Atteint depuis son enfance de problèmes psychiques graves, Harald Stoffers est placé dans une institution psychiatrique à l’âge de vingt-deux ans. Là, il commence d’abord à écrire sur de petits papiers de simples mots qu’il distribue. Avec le temps son travail évolue : il se met à écrire des lettres bien plus longues à sa « chère maman », dont le texte est posé/disposé sur des lignes méticuleusement dessinées comme des portées de musique. Les formats sont extrêmement variables, il vient d’achever une lettre de 6,5 m qui a rejoint la collection abcd. Parfois Harald Stoffers déchire ses lettres avec grand soin.
A.C.M.
Enfant d’une grande timidité, Alfred Marié s’oriente vers le métier de peintre en bâtiment. Incité par un ami, il entre en 1968 à l’Ecole régionale supérieure d’expression plastique de Tourcoing, qu’il quitte au bout de cinq ans, détruisant alors les travaux qu’il y a réalisés. En 1974, il rencontre Corinne, qui devient sa compagne et un soutien nécessaire à son œuvre ainsi qu’en témoigne le nom d’artiste qu’il adopte : A.C.M. – Alfred Corinne Marié. Au bout de deux ans d’errance, le couple s’installe dans la maison familiale d’Alfred, à l’abandon depuis plusieurs années. Tout en la reconstruisant, A.C.M. reprend son travail artistique et investit l’atelier de son père, un ancien tisserand.
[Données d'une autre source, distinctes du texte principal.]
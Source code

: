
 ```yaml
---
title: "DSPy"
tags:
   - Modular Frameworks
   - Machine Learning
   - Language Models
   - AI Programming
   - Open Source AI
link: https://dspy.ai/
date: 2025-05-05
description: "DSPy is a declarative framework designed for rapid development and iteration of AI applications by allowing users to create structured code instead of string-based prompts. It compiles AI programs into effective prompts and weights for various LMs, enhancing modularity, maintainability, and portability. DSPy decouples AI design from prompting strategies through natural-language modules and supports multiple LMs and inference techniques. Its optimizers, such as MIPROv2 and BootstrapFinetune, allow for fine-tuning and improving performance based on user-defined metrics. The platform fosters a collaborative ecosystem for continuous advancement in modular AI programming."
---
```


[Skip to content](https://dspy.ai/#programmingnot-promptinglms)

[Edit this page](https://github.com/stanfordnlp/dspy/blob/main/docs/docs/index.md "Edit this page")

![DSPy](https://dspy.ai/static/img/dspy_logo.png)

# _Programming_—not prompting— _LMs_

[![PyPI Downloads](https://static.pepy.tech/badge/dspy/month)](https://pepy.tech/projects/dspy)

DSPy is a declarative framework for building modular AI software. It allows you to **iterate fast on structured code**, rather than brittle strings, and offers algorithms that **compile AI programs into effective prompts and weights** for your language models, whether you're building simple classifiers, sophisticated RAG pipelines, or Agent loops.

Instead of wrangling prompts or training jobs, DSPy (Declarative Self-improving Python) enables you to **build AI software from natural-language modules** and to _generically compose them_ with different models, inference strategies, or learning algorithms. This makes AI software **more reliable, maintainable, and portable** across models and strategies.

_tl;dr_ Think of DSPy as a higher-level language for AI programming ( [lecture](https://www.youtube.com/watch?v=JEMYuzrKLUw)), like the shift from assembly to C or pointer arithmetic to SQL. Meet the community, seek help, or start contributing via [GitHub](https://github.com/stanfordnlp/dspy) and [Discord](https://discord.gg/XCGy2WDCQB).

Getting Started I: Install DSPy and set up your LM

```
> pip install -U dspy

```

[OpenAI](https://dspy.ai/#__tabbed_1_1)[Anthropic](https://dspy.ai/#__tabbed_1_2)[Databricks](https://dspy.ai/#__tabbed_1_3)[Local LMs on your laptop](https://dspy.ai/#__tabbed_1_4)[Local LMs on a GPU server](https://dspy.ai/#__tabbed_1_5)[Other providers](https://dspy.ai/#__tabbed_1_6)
Il sélectionne d’abord des pièces extraites de vieilles machines à écrire, réveils, transistors, ou composants électroniques, fils électriques, etc., puis, après les avoir nettoyés, il les métamorphose à l’acide et les oxyde pour les assembler par collage. Il bâtit ainsi des architectures, sortes de cathédrales ou de bateaux, des labyrinthes peuplés de miroirs.